Jember, BeritaTKP.com – Nasib malang menimpa Mohammad Abil Pratama, warga Dusun Sumberan, Desa Ambulu, Kecamatan Ambulu, Kabupaten Jember, Jawa Timur. Remaja 14 tahun tersebut kulitnya melepuh serta muncul bintil-bintil dan seperti bekas terbakar usai mandi sungai aliran irigasi persawahan bersama dengan teman-temannya pada Kamis (4/1/2024) lalu

Paman Abil, Mohammad Hafianto alias Hafi, mengatakan saat ini keponakannya yang duduk di kelas 2 SMP itu masih menjalani perawatan di rumah sakit. “Kejadiannya itu, setahu saya setelah keponakan saya mandi di sungai itu bersama dengan 4-5 orang temannya sekitar jam 4 sore di sungai dekat SMA Bima itu,” kata Mohammad, Senin (15/1/2024).

Tiba malam hari, Abil kemudian mengeluhkan matanya sakit.

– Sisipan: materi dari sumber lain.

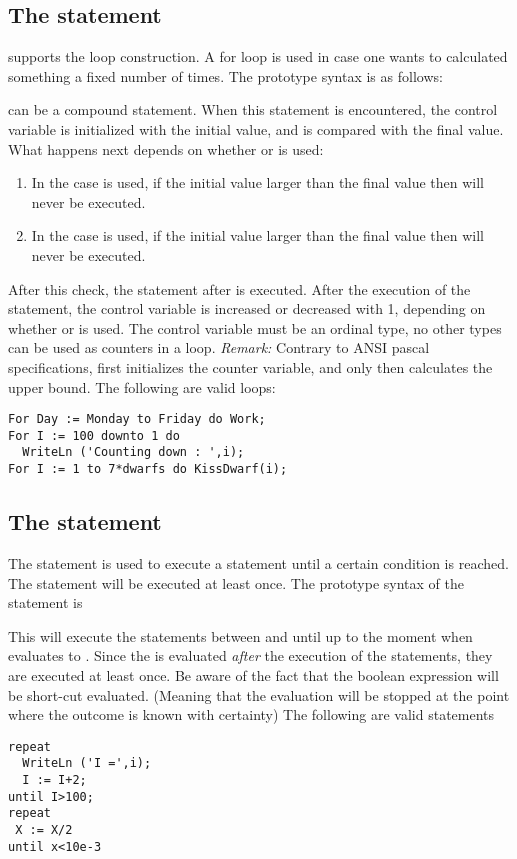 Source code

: \documentclass{report}
\begin{document}
\subsection{The  statement}
\fpc supports the  loop construction. A for loop is used in case
one wants to calculated something a fixed number of times.
The prototype syntax is as follows:

 can be a compound statement.
When this statement is encountered, the control variable is initialized with
the initial value, and is compared with the final value.
What happens next depends on whether  or  is used:
\begin{enumerate}
\item In the case  is used, if the initial value larger than the final
value then  will never be executed.
\item In the case  is used, if the initial value larger than the final
value then  will never be executed.
\end{enumerate}
After this check, the statement after  is executed. After the
execution of the statement, the control variable is increased or decreased
with 1, depending on whether  or  is used.
The control variable must be an ordinal type, no other
types can be used as counters in a loop.
{\em Remark:} Contrary to ANSI pascal specifications, \fpc first initializes
the counter variable, and only then calculates the upper bound.
The following are valid loops:
\begin{verbatim}
For Day := Monday to Friday do Work;
For I := 100 downto 1 do
  WriteLn ('Counting down : ',i);
For I := 1 to 7*dwarfs do KissDwarf(i);
\end{verbatim}
\subsection{The  statement}
The  statement is used to execute a statement until a certain
condition is reached. The statement will be executed at least once.
The prototype syntax of the  statement is

This will execute the statements between  and {until} up to
the moment when  evaluates to .
Since the  is evaluated {\em after} the execution of the
statements, they are executed at least once.
Be aware of the fact that the boolean expression  will be
short-cut evaluated. (Meaning that the evaluation will be stopped at the
point where the outcome is known with certainty)
The following are valid  statements
\begin{verbatim}
repeat
  WriteLn ('I =',i);
  I := I+2;
until I>100;
repeat
 X := X/2
until x<10e-3
\end{verbatim}
\end{document}
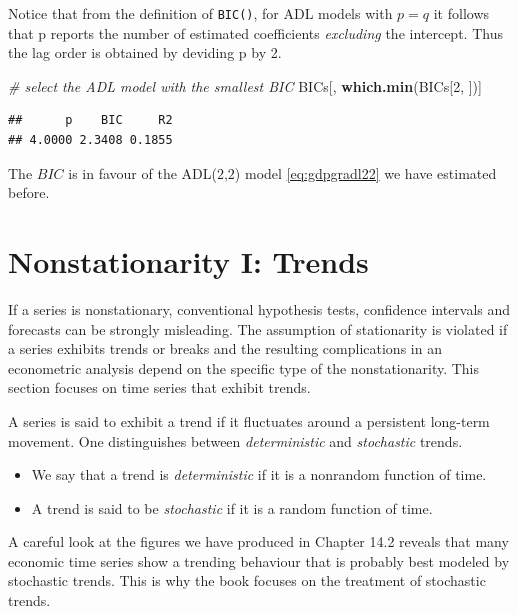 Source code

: \documentclass[]{book}
\newenvironment{Shaded}{\begin{snugshade}}{\end{snugshade}}
\newcommand{\KeywordTok}[1]{\textcolor[rgb]{0.13,0.29,0.53}{\textbf{#1}}}
\newcommand{\DecValTok}[1]{\textcolor[rgb]{0.00,0.00,0.81}{#1}}
\newcommand{\CommentTok}[1]{\textcolor[rgb]{0.56,0.35,0.01}{\textit{#1}}}
\newcommand{\NormalTok}[1]{#1}
\theoremstyle{definition}
\theoremstyle{definition}
\theoremstyle{definition}
\theoremstyle{remark}
\begin{document}
Notice that from the definition of \texttt{BIC()}, for ADL models with
\(p=q\) it follows that p reports the number of estimated coefficients
\emph{excluding} the intercept. Thus the lag order is obtained by
deviding p by 2.

\begin{Shaded}
\begin{Highlighting}[]
\CommentTok{# select the ADL model with the smallest BIC}
\NormalTok{BICs[, }\KeywordTok{which.min}\NormalTok{(BICs[}\DecValTok{2}\NormalTok{, ])]}
\end{Highlighting}
\end{Shaded}

\begin{verbatim}
##      p    BIC     R2 
## 4.0000 2.3408 0.1855
\end{verbatim}

The \(BIC\) is in favour of the ADL(\(2\),\(2\)) model
\eqref{eq:gdpgradl22} we have estimated before.

\section{Nonstationarity I: Trends}\label{nonstationarity-i-trends}

If a series is nonstationary, conventional hypothesis tests, confidence
intervals and forecasts can be strongly misleading. The assumption of
stationarity is violated if a series exhibits trends or breaks and the
resulting complications in an econometric analysis depend on the
specific type of the nonstationarity. This section focuses on time
series that exhibit trends.

A series is said to exhibit a trend if it fluctuates around a persistent
long-term movement. One distinguishes between \emph{deterministic} and
\emph{stochastic} trends.

\begin{itemize}
\item
  We say that a trend is \emph{deterministic} if it is a nonrandom
  function of time.
\item
  A trend is said to be \emph{stochastic} if it is a random function of
  time.
\end{itemize}

A careful look at the figures we have produced in Chapter 14.2 reveals
that many economic time series show a trending behaviour that is
probably best modeled by stochastic trends. This is why the book focuses
on the treatment of stochastic trends.
\end{document}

Oleh keluarganya, Abil kemudian diobati dengan obat tetes mata yang dibeli di apotik, lantaran mengira hanya sakit mata biasa. Setelah mengeluh matanya sakit, bagian wajah keponakannya mulai muncul bintik-bintik merah seperti melepuh, tepatnya di bagian mulut.

Abil kemudian dibawa ke dokter dekat rumah, namun tidak mampu menanganinya dan dirujuk untuk dibawa ke puskesmas. “Sampai di sana (puskesmas) juga tidak mampu, sekitar pukul 10 siang dirujuk ke RSD dr. Soebandi Jember. Saat di sana, kondisi kulitnya yang melepuh semakin banyak di sekujur tubuh,” sambungnya.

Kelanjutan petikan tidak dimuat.